╭─ Source data
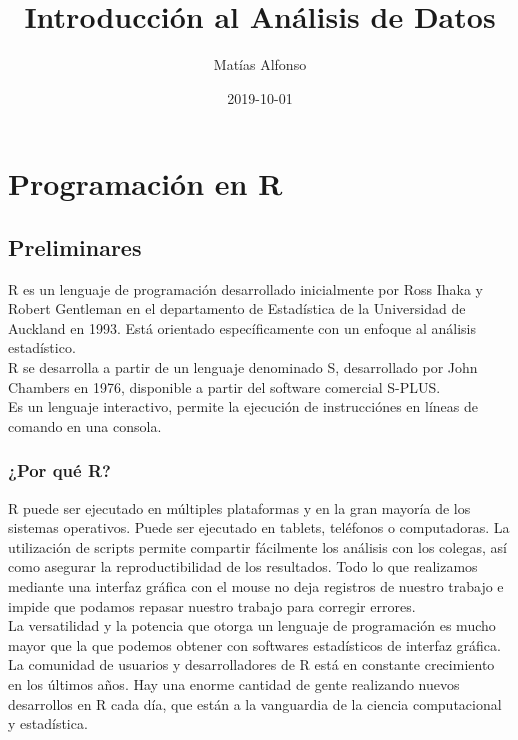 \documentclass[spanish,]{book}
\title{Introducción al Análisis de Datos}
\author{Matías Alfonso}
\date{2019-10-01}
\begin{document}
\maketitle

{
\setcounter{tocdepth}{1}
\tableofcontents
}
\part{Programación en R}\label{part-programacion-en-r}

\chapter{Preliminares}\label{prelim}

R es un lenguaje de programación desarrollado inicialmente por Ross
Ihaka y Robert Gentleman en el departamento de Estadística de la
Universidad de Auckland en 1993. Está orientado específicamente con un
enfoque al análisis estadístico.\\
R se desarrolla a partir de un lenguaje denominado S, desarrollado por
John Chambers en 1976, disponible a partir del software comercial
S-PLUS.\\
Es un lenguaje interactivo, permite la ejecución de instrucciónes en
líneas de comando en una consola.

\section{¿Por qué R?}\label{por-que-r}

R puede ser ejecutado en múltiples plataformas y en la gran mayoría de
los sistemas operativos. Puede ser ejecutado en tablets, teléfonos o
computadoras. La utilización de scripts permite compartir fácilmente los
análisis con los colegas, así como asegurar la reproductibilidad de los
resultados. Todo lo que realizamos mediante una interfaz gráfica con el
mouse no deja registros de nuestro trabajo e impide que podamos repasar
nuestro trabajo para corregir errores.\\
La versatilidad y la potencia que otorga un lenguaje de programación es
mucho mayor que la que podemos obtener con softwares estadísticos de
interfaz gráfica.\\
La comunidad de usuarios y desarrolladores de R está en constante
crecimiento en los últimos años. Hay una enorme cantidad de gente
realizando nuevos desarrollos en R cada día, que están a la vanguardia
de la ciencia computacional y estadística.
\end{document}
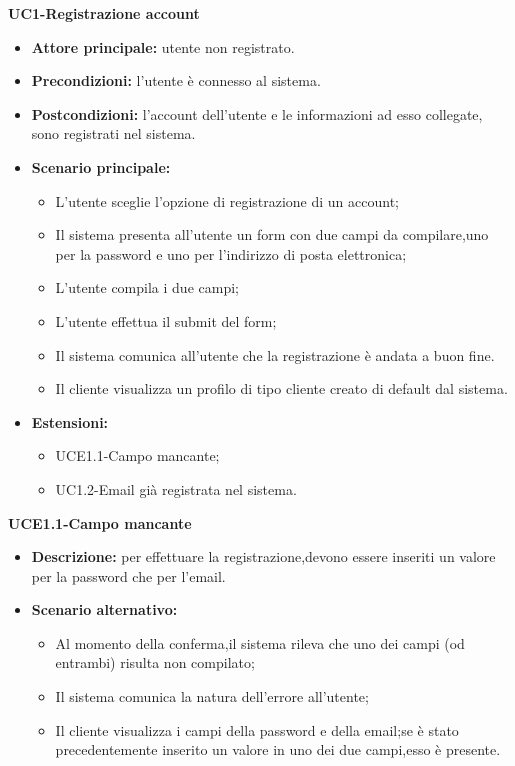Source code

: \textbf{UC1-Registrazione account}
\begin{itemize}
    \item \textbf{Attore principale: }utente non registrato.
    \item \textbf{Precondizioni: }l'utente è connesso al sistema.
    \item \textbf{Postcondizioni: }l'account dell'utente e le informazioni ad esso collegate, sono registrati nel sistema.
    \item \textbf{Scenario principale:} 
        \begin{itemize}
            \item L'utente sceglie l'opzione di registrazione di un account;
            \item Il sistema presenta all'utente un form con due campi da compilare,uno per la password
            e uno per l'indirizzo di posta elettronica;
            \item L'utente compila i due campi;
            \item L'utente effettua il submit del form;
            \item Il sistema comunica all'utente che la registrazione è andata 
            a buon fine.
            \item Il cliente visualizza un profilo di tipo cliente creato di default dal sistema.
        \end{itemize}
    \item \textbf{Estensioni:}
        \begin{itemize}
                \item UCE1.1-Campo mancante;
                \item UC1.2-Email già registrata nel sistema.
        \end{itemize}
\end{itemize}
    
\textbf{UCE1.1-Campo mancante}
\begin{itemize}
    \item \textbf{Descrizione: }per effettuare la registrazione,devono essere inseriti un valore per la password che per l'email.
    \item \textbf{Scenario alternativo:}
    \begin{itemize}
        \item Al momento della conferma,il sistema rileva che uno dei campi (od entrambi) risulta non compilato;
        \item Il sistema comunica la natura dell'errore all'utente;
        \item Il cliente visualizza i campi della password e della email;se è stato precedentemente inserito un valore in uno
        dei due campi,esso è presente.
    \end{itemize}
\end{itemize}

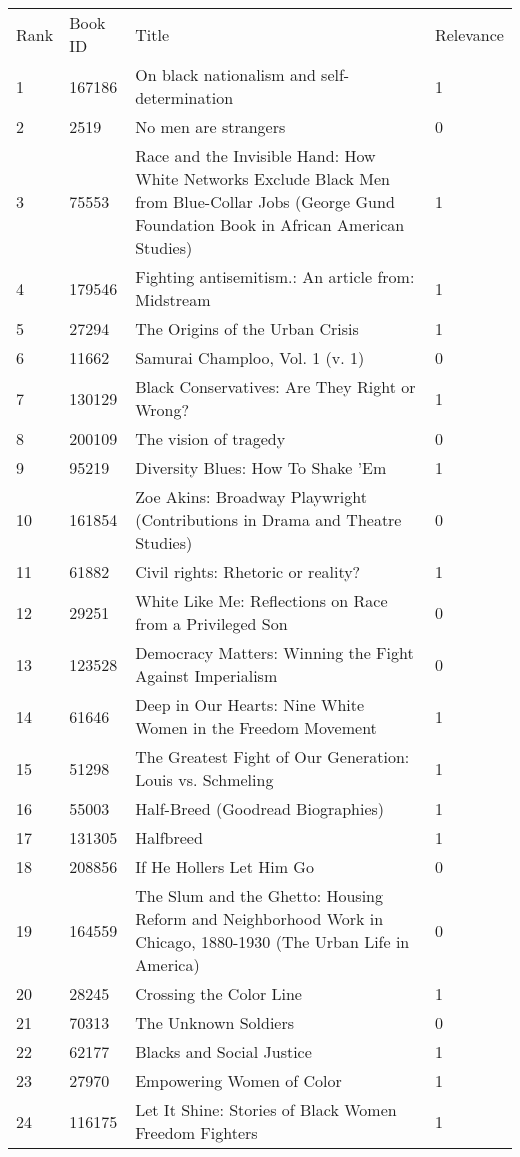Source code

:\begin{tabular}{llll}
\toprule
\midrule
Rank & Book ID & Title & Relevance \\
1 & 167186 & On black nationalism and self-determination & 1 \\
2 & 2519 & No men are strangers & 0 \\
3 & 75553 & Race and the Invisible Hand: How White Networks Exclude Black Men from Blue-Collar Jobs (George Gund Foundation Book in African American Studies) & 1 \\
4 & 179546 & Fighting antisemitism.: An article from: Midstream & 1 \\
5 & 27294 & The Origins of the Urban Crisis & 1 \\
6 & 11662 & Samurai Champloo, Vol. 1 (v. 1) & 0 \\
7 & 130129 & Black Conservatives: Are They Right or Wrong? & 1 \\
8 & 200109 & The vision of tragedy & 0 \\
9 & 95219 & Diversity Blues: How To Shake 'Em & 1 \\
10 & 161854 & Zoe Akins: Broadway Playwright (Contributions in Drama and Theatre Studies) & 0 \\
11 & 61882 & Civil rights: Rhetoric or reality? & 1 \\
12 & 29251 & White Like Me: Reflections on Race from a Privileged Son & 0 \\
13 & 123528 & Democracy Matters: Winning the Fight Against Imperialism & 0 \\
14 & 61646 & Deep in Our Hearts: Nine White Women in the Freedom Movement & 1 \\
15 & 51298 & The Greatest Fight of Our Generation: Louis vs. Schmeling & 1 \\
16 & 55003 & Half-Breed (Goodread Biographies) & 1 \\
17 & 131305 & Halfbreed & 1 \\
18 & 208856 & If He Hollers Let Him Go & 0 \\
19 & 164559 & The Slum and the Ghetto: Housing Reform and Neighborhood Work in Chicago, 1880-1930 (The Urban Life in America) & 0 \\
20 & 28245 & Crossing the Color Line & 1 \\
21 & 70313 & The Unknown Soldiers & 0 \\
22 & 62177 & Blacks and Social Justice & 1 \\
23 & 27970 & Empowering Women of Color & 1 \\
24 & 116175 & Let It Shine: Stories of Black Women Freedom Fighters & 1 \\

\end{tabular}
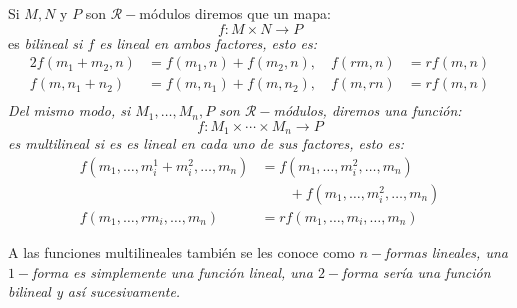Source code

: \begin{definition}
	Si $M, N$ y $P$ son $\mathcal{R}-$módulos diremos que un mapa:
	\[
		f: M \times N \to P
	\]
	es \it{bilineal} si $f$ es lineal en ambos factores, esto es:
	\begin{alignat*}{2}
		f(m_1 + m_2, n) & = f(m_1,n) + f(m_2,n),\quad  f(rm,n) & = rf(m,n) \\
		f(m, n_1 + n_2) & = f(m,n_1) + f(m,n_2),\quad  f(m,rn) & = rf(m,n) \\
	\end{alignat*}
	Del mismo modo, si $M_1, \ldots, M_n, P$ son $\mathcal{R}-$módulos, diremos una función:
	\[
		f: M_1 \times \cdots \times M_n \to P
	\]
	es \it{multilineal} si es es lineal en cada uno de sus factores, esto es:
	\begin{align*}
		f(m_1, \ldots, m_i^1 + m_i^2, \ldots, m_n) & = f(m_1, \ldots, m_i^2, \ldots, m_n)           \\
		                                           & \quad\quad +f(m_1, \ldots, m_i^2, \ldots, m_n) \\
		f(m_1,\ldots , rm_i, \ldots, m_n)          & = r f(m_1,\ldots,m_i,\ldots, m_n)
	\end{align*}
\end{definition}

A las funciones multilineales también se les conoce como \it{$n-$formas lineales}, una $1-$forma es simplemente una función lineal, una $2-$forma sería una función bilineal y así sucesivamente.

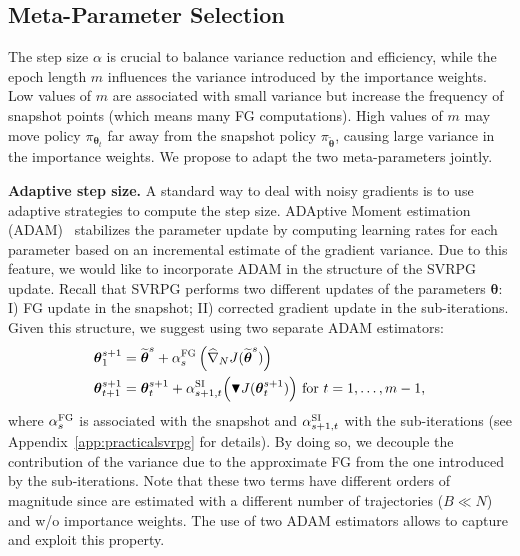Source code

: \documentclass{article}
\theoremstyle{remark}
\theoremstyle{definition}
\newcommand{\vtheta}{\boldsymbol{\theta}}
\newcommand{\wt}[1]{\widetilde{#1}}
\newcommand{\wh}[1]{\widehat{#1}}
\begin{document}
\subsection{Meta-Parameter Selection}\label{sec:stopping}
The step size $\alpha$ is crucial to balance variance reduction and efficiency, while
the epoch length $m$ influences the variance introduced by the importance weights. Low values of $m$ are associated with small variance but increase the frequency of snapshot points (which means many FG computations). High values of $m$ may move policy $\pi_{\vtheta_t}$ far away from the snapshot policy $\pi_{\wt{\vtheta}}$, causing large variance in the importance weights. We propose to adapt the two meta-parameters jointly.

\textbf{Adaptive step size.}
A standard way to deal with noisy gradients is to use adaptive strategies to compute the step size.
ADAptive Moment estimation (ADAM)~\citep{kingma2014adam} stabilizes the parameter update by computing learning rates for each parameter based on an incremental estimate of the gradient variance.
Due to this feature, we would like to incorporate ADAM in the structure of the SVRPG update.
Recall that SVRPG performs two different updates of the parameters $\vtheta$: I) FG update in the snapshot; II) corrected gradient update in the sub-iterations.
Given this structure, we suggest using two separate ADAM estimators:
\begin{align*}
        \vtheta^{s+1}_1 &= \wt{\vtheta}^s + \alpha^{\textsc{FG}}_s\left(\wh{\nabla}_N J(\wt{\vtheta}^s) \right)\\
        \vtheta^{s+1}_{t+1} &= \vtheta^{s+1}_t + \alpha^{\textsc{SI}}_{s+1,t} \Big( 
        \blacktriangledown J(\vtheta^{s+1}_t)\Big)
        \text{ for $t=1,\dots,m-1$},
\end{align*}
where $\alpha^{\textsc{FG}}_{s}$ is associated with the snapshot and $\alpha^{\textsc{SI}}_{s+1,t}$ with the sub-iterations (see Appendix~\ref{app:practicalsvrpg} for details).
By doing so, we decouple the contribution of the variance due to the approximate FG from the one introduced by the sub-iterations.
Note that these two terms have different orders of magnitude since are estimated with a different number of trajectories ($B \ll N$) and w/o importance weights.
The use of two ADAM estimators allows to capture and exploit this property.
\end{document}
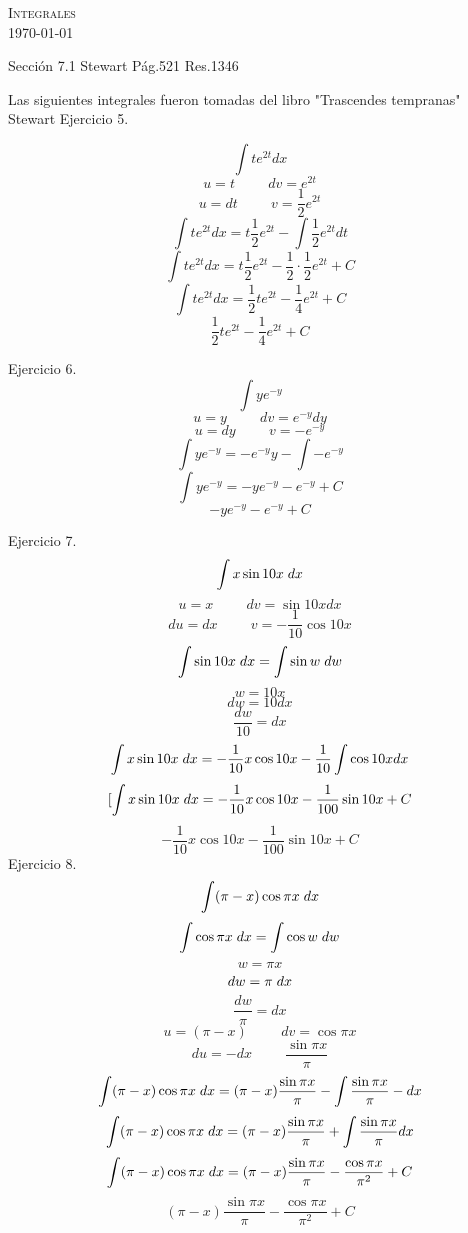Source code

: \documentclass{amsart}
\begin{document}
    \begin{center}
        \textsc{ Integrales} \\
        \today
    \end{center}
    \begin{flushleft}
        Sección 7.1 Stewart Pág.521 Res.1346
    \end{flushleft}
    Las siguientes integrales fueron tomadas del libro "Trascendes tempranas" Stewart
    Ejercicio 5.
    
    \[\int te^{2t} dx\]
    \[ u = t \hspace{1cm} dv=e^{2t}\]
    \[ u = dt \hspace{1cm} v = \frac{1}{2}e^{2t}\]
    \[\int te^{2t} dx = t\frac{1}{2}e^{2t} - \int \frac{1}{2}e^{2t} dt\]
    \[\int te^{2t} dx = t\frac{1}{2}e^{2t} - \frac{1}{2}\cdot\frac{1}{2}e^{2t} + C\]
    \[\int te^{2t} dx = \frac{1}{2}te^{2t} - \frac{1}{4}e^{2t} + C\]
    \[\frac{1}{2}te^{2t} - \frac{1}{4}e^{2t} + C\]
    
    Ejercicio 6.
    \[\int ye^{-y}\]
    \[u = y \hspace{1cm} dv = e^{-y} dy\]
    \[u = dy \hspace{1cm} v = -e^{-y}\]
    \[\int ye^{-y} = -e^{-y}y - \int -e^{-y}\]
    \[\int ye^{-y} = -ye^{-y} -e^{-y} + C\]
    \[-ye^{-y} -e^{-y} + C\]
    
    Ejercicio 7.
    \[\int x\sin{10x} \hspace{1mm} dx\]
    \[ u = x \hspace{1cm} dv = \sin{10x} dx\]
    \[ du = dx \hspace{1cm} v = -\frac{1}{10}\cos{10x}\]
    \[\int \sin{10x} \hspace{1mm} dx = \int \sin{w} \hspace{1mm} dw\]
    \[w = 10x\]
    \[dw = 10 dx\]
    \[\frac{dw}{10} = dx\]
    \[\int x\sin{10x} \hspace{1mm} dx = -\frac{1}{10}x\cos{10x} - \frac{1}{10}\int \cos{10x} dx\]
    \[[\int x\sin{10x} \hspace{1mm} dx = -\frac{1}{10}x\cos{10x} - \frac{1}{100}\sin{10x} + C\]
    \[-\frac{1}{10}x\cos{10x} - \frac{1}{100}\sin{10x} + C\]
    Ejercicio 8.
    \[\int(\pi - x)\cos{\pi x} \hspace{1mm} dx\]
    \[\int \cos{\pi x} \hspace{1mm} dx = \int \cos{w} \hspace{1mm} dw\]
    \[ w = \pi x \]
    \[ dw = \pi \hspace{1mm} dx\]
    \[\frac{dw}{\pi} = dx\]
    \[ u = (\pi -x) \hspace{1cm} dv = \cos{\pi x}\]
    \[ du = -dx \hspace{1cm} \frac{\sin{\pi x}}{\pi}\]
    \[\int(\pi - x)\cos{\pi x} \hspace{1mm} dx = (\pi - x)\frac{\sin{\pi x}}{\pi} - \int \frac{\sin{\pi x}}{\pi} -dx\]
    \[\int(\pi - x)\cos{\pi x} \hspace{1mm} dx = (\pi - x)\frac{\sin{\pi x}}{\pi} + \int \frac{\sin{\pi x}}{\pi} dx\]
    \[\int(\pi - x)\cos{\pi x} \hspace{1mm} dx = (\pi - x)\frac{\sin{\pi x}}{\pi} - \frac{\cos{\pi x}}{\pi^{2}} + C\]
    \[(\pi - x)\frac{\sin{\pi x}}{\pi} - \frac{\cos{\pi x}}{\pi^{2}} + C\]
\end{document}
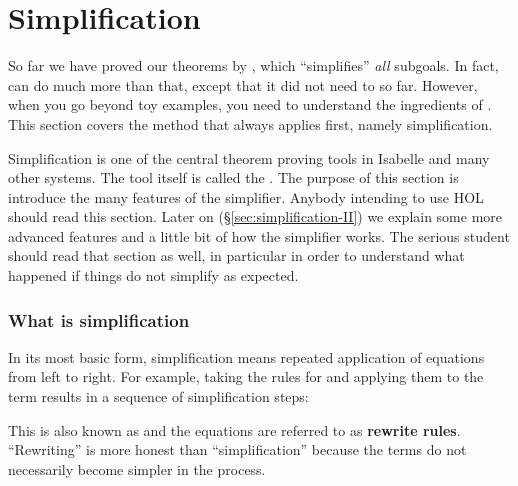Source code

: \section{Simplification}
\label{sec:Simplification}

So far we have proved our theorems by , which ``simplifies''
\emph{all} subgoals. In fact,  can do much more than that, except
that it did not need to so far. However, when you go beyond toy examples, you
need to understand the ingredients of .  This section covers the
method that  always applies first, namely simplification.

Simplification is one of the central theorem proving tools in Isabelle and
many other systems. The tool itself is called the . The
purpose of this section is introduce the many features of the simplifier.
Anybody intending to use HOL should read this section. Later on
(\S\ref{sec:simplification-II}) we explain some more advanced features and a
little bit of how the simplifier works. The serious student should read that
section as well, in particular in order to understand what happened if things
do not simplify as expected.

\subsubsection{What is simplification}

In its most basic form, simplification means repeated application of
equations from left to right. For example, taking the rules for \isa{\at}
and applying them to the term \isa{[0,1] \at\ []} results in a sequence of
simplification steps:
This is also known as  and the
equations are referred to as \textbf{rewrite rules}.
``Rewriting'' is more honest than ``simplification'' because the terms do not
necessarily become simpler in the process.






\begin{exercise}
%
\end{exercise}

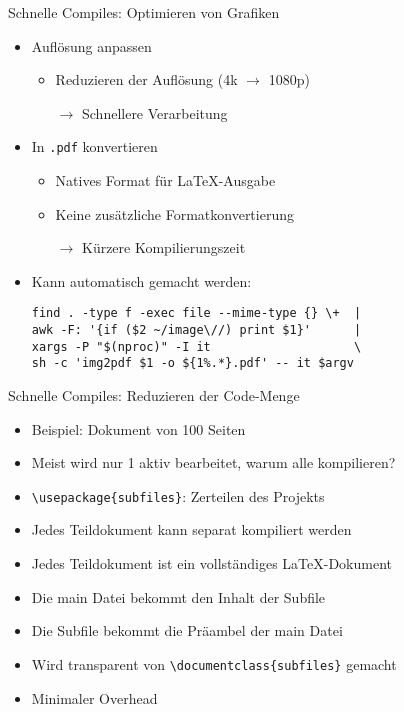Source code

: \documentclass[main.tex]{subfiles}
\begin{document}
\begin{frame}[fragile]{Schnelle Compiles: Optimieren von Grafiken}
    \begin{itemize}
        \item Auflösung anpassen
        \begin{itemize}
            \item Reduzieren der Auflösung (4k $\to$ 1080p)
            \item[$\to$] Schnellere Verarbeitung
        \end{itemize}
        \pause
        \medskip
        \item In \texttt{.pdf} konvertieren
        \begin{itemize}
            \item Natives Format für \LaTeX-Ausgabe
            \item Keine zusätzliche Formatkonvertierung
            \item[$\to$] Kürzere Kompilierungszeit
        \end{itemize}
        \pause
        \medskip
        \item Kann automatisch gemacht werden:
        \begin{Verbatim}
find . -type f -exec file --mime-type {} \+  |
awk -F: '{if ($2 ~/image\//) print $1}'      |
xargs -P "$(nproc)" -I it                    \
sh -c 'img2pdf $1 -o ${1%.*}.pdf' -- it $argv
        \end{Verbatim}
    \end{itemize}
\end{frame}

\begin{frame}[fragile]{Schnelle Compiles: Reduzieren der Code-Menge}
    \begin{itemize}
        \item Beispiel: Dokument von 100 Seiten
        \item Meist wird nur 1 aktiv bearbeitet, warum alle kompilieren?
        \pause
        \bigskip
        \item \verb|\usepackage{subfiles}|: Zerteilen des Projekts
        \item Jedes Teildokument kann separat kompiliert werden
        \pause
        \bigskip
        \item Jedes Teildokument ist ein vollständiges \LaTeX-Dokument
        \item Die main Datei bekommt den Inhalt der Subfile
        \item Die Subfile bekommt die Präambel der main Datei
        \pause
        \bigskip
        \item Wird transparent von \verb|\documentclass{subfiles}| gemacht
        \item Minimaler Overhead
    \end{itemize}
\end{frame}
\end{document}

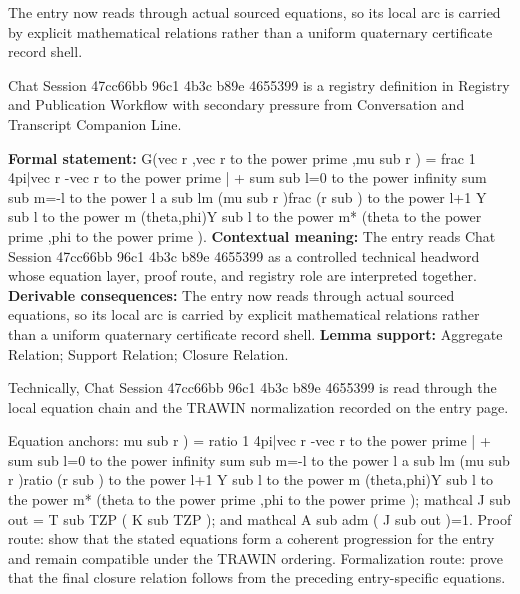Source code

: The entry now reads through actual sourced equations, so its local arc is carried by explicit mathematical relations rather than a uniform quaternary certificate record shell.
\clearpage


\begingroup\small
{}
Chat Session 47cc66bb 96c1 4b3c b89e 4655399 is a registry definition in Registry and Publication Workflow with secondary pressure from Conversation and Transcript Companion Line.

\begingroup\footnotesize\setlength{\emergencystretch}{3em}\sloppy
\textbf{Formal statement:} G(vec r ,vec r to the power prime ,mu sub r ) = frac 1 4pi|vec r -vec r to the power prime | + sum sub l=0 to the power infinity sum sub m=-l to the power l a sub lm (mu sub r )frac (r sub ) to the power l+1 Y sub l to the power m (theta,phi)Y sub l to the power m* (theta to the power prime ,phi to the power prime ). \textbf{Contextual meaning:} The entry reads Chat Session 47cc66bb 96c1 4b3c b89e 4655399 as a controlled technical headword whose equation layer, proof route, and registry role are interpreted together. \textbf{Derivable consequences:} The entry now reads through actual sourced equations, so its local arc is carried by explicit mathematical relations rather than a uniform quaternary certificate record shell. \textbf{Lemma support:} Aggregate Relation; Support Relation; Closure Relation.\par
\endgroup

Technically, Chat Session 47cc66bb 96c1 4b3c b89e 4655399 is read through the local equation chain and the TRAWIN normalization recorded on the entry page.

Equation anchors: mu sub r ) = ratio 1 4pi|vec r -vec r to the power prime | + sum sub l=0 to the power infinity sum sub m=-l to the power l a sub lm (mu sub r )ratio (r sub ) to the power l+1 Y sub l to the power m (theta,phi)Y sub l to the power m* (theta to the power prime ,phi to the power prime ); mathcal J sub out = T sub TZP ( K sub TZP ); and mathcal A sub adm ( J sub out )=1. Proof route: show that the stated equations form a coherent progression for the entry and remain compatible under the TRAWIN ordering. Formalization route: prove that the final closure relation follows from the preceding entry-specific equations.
╰─
# Problem description:
In the lines above, find each one with "Teildokument" and list it.

# Task output:
        \item Jedes Teildokument kann separat kompiliert werden
        \item Jedes Teildokument ist ein vollständiges \LaTeX-Dokument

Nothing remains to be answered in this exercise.